** RECORD EXCERPTS follows **

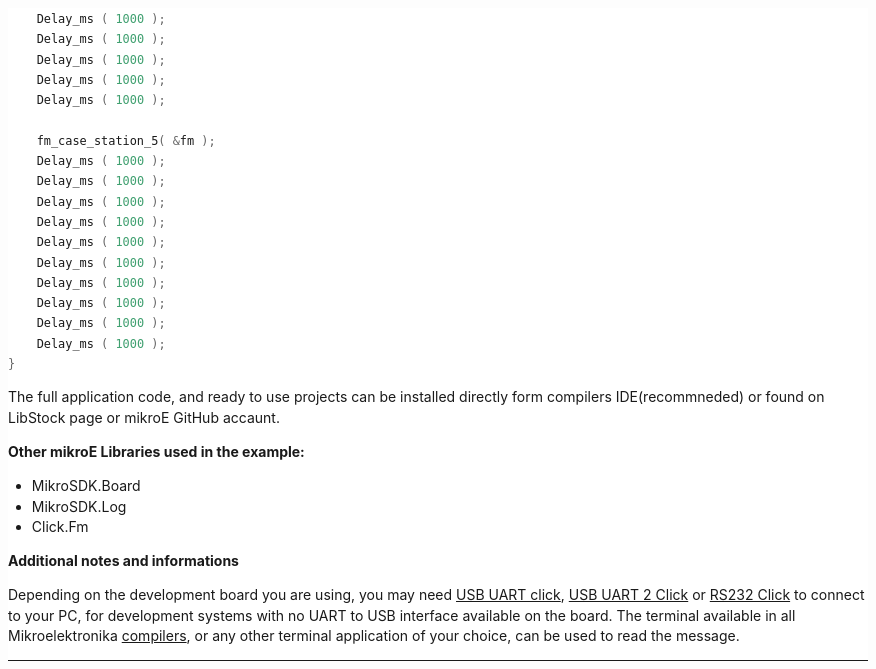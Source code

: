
 ```c
    Delay_ms ( 1000 );
    Delay_ms ( 1000 );
    Delay_ms ( 1000 );
    Delay_ms ( 1000 );
    Delay_ms ( 1000 );
    
    fm_case_station_5( &fm );
    Delay_ms ( 1000 );
    Delay_ms ( 1000 );
    Delay_ms ( 1000 );
    Delay_ms ( 1000 );
    Delay_ms ( 1000 );
    Delay_ms ( 1000 );
    Delay_ms ( 1000 );
    Delay_ms ( 1000 );
    Delay_ms ( 1000 );
    Delay_ms ( 1000 );
}

```

The full application code, and ready to use projects can be  installed directly form compilers IDE(recommneded) or found on LibStock page or mikroE GitHub accaunt.

**Other mikroE Libraries used in the example:** 

- MikroSDK.Board
- MikroSDK.Log
- Click.Fm

**Additional notes and informations**

Depending on the development board you are using, you may need 
[USB UART click](https://shop.mikroe.com/usb-uart-click), 
[USB UART 2 Click](https://shop.mikroe.com/usb-uart-2-click) or 
[RS232 Click](https://shop.mikroe.com/rs232-click) to connect to your PC, for 
development systems with no UART to USB interface available on the board. The 
terminal available in all Mikroelektronika 
[compilers](https://shop.mikroe.com/compilers), or any other terminal application 
of your choice, can be used to read the message.



---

** End of RECORD EXCERPTS **

§ **YOUR INSTRUCTIONS**
Nothing but the lines from the one that contains "[compilers](https://shop.mikroe.com/compilers), or any" through the end of the data above should appear, each reproduced exactly.

§ **TASK ANSWER**
[compilers](https://shop.mikroe.com/compilers), or any other terminal application 
of your choice, can be used to read the message.



---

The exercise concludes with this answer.